_Instructions to follow:_
Using the records below, filter for lines that contain the string "Cobb" and copy them out.

_Source information:_
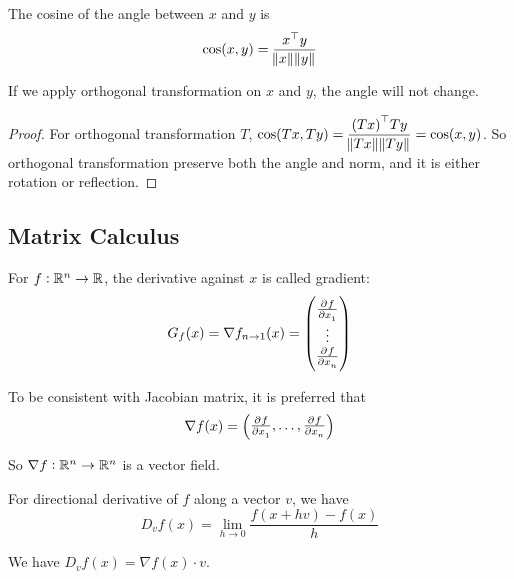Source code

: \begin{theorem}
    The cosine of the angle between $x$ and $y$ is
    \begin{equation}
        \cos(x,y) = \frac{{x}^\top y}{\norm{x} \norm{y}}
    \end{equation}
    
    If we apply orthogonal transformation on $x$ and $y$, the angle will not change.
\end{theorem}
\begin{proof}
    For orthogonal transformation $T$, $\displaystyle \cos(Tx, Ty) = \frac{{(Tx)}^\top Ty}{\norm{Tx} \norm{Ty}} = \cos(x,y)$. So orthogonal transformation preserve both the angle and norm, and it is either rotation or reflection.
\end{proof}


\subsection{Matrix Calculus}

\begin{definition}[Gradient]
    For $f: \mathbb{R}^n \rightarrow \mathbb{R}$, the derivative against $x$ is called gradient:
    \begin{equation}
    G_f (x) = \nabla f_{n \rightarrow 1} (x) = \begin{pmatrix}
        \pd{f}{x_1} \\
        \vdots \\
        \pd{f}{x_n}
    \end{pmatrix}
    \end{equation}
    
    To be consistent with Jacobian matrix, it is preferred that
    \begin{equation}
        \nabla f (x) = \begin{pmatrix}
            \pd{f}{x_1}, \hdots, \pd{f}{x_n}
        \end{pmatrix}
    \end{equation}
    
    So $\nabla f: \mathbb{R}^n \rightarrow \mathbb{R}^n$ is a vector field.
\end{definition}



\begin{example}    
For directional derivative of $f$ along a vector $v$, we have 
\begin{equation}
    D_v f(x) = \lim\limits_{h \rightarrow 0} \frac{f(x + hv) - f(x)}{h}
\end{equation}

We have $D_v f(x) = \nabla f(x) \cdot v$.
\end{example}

---

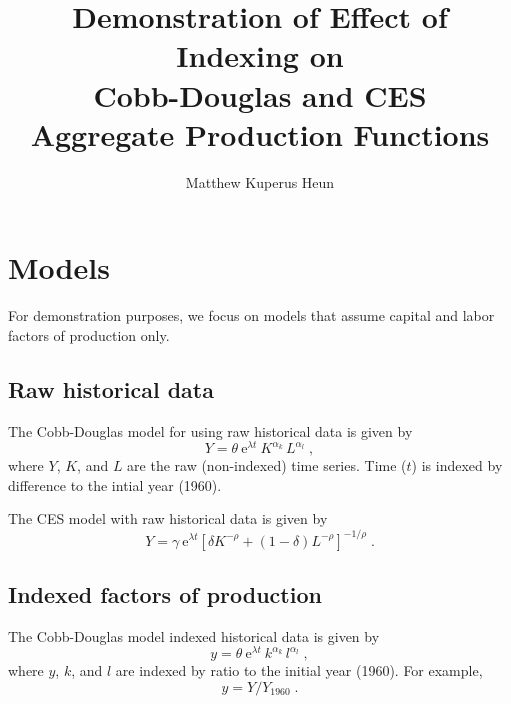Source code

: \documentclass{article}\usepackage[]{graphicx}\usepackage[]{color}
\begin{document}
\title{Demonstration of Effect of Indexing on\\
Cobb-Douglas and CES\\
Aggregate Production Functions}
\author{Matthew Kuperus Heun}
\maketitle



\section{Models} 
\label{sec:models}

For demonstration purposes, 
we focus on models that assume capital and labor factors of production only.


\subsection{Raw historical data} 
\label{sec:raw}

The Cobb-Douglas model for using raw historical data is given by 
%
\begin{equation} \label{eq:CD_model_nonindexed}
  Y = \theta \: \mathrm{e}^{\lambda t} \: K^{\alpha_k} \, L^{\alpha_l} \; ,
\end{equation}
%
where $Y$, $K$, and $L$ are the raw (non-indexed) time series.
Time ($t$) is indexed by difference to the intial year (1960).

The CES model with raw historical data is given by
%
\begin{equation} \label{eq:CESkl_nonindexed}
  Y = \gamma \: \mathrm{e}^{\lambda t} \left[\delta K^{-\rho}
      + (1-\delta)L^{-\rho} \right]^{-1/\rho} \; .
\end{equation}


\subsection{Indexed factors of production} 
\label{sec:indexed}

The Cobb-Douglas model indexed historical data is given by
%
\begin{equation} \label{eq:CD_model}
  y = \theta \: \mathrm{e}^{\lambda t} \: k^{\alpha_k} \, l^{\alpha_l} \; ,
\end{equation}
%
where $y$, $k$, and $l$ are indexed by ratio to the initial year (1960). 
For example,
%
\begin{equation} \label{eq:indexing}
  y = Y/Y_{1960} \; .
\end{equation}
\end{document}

...

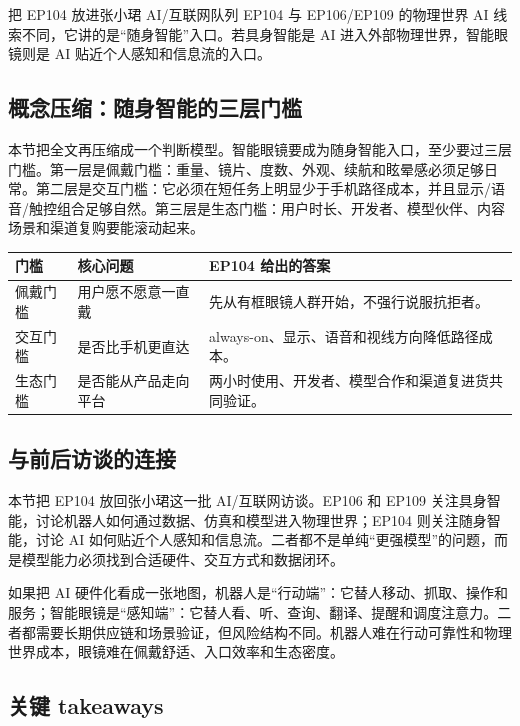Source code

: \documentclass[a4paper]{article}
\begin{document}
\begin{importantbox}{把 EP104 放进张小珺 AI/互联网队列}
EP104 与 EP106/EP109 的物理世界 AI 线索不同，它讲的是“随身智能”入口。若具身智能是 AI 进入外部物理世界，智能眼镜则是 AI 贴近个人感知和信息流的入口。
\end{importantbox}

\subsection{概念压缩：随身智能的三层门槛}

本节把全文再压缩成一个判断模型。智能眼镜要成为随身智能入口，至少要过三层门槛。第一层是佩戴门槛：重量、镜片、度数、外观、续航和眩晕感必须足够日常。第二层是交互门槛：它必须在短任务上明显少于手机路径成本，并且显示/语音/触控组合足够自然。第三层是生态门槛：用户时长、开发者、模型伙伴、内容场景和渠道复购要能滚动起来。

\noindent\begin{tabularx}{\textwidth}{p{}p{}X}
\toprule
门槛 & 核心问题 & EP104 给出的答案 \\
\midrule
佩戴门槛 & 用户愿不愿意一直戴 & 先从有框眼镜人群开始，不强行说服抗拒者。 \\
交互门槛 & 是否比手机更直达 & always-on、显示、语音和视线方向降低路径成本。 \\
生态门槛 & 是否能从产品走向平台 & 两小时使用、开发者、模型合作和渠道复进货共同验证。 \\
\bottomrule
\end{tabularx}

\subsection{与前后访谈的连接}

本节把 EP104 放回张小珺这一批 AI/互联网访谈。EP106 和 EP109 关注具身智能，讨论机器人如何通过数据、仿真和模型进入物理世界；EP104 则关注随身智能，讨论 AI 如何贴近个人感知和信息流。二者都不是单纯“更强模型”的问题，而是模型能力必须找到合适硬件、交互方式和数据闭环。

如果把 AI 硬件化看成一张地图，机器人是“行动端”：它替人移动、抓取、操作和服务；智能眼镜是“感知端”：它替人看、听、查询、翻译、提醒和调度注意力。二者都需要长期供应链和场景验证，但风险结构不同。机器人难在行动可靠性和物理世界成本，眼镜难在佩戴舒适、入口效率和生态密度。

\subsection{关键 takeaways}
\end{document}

_Reply to the task:_
Cobb-Douglas and CES\\
The Cobb-Douglas model for using raw historical data is given by 
The Cobb-Douglas model indexed historical data is given by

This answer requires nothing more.